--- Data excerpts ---
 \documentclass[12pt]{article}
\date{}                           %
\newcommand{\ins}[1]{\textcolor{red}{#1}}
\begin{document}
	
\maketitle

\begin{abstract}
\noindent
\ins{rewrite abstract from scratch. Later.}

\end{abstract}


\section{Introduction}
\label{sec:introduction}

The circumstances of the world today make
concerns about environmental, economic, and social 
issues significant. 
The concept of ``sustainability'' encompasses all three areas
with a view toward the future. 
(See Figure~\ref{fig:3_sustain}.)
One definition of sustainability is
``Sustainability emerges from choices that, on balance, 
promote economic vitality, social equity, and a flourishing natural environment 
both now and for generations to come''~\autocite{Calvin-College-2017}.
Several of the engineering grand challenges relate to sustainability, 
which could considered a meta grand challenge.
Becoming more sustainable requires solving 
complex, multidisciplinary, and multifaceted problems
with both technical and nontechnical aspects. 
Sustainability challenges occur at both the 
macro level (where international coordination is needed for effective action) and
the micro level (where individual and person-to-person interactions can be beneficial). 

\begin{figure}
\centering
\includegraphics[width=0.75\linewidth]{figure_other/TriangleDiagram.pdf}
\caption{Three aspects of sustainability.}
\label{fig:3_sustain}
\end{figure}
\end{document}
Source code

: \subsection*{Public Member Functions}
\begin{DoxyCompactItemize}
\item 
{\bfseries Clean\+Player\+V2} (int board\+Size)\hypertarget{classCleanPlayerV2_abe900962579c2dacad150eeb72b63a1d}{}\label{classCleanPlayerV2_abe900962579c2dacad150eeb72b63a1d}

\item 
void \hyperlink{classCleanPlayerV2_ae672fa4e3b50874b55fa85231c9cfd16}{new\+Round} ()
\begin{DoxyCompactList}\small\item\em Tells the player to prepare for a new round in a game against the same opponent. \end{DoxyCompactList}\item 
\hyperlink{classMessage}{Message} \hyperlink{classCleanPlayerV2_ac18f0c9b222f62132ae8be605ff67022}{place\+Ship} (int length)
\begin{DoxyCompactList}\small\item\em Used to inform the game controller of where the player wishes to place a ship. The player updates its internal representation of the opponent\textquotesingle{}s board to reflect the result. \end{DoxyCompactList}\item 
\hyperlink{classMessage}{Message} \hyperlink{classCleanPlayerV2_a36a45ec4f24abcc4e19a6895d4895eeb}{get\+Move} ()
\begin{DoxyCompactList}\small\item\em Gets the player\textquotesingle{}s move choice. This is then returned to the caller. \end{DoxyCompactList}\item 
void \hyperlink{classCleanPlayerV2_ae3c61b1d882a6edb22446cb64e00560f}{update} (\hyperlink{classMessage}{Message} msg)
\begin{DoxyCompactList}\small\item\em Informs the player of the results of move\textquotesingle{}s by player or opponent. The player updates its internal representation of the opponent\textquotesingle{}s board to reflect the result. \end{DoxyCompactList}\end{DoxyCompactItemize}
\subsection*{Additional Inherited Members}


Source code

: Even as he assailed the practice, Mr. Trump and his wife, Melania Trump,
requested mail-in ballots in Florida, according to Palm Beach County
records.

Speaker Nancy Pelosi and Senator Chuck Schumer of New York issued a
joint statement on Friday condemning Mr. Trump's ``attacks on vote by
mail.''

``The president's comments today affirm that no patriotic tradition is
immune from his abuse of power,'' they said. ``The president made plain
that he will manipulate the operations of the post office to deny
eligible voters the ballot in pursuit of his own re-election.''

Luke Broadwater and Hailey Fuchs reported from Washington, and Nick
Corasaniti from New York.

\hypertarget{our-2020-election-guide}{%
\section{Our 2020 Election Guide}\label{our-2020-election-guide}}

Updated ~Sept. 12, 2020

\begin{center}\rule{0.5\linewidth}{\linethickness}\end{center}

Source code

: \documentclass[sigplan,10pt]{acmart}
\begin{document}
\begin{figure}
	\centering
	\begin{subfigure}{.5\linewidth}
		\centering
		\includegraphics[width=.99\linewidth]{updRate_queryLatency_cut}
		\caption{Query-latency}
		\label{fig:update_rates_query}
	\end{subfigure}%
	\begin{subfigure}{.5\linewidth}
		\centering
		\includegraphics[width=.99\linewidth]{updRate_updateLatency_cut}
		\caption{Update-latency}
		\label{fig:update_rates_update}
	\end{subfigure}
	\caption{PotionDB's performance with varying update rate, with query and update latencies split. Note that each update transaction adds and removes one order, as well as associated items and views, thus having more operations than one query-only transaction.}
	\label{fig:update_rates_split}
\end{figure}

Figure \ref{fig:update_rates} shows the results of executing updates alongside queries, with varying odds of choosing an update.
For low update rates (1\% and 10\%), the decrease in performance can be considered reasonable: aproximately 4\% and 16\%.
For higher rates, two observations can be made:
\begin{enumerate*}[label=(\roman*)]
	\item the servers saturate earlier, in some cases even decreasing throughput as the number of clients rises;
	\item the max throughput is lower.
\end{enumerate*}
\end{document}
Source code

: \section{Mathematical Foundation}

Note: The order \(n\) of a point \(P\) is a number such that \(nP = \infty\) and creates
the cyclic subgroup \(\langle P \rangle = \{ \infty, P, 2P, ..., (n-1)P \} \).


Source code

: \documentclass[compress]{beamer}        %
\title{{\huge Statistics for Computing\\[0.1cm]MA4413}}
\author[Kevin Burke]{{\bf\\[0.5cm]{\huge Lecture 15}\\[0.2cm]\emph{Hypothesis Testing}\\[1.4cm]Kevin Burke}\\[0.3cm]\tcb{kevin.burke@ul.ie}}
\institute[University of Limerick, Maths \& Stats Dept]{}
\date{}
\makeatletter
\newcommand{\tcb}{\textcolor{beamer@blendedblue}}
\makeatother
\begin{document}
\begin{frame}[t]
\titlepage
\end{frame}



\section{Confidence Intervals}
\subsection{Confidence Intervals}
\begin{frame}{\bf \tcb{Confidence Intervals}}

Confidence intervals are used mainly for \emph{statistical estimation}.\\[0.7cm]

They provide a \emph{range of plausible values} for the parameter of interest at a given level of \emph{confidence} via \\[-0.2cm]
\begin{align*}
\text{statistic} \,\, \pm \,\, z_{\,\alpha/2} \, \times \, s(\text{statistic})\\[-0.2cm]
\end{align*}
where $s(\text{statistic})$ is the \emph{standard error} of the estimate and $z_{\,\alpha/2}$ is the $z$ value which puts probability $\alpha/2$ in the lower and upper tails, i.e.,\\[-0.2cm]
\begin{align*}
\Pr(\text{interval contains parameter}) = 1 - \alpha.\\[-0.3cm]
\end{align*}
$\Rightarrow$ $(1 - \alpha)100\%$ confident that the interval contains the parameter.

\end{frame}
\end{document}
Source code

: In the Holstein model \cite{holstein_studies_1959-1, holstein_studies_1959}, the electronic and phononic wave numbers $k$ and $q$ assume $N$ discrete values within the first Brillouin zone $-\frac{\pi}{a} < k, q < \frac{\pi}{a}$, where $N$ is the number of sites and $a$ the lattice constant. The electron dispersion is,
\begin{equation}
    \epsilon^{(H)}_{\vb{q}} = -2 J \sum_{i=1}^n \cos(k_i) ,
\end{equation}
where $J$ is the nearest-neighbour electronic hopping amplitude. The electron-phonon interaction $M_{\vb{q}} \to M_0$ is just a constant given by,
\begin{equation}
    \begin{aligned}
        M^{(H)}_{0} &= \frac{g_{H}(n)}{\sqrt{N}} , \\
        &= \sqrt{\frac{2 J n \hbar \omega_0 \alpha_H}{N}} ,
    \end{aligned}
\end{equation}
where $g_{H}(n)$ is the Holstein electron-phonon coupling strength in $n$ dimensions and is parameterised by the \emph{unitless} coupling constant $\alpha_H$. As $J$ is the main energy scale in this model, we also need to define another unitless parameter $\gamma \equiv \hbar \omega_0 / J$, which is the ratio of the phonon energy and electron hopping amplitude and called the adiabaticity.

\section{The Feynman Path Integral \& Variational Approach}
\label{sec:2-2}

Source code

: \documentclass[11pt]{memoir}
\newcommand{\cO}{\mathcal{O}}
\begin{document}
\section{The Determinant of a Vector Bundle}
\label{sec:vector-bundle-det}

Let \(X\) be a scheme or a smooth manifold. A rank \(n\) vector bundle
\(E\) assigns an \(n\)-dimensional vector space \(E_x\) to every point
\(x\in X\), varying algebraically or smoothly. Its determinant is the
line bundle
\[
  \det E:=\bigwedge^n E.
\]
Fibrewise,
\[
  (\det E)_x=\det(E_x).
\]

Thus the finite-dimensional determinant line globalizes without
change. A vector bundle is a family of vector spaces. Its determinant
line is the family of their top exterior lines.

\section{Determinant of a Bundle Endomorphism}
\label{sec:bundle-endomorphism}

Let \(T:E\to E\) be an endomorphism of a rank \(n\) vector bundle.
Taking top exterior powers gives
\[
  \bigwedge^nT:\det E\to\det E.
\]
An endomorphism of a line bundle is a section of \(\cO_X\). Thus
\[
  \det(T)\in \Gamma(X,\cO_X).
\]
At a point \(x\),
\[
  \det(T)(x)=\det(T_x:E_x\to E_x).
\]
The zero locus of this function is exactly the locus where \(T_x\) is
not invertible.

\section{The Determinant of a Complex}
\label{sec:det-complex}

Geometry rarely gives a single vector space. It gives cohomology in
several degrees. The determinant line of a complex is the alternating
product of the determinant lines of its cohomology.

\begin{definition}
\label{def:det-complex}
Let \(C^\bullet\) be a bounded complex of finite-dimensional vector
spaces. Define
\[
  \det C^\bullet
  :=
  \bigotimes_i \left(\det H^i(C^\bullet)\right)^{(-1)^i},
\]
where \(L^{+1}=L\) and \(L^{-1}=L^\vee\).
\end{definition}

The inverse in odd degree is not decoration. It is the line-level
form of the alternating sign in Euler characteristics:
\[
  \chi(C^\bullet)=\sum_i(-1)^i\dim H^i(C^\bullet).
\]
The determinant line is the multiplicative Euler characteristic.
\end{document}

--- WHAT THIS TASK INVOLVES ---
Output exactly the lines of the records from the first through the one bearing "promote economic vitality, social", both ends included.

--- TASK ANSWER ---
 \documentclass[12pt]{article}
\date{}                           %
\newcommand{\ins}[1]{\textcolor{red}{#1}}
\begin{document}
	
\maketitle

\begin{abstract}
\noindent
\ins{rewrite abstract from scratch. Later.}

\end{abstract}


\section{Introduction}
\label{sec:introduction}

The circumstances of the world today make
concerns about environmental, economic, and social 
issues significant. 
The concept of ``sustainability'' encompasses all three areas
with a view toward the future. 
(See Figure~\ref{fig:3_sustain}.)
One definition of sustainability is
``Sustainability emerges from choices that, on balance, 
promote economic vitality, social equity, and a flourishing natural environment 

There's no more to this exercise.